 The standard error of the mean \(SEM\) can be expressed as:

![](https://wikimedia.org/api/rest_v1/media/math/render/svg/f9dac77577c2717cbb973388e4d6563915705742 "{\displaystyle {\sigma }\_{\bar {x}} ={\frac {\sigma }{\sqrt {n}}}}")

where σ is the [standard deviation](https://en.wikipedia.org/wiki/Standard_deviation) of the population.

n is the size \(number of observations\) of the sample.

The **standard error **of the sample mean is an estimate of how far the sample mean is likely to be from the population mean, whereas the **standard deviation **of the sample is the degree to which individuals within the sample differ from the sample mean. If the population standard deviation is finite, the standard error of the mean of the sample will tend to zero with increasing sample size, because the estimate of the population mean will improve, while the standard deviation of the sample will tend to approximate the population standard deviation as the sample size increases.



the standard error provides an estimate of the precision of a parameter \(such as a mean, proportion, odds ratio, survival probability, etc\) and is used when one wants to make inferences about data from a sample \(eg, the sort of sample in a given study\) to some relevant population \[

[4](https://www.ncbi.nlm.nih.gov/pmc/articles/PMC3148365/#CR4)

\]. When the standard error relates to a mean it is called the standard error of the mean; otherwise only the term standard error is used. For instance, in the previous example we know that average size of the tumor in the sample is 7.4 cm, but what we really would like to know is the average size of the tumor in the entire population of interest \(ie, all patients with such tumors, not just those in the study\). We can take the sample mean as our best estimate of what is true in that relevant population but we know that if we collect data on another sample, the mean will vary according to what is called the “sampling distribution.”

::::

Everything in the records above should be written out again exactly.

 The standard error of the mean \(SEM\) can be expressed as:

![](https://wikimedia.org/api/rest_v1/media/math/render/svg/f9dac77577c2717cbb973388e4d6563915705742 "{\displaystyle {\sigma }\_{\bar {x}} ={\frac {\sigma }{\sqrt {n}}}}")

where σ is the [standard deviation](https://en.wikipedia.org/wiki/Standard_deviation) of the population.

n is the size \(number of observations\) of the sample.

The **standard error **of the sample mean is an estimate of how far the sample mean is likely to be from the population mean, whereas the **standard deviation **of the sample is the degree to which individuals within the sample differ from the sample mean. If the population standard deviation is finite, the standard error of the mean of the sample will tend to zero with increasing sample size, because the estimate of the population mean will improve, while the standard deviation of the sample will tend to approximate the population standard deviation as the sample size increases.



the standard error provides an estimate of the precision of a parameter \(such as a mean, proportion, odds ratio, survival probability, etc\) and is used when one wants to make inferences about data from a sample \(eg, the sort of sample in a given study\) to some relevant population \[

[4](https://www.ncbi.nlm.nih.gov/pmc/articles/PMC3148365/#CR4)

\]. When the standard error relates to a mean it is called the standard error of the mean; otherwise only the term standard error is used. For instance, in the previous example we know that average size of the tumor in the sample is 7.4 cm, but what we really would like to know is the average size of the tumor in the entire population of interest \(ie, all patients with such tumors, not just those in the study\). We can take the sample mean as our best estimate of what is true in that relevant population but we know that if we collect data on another sample, the mean will vary according to what is called the “sampling distribution.”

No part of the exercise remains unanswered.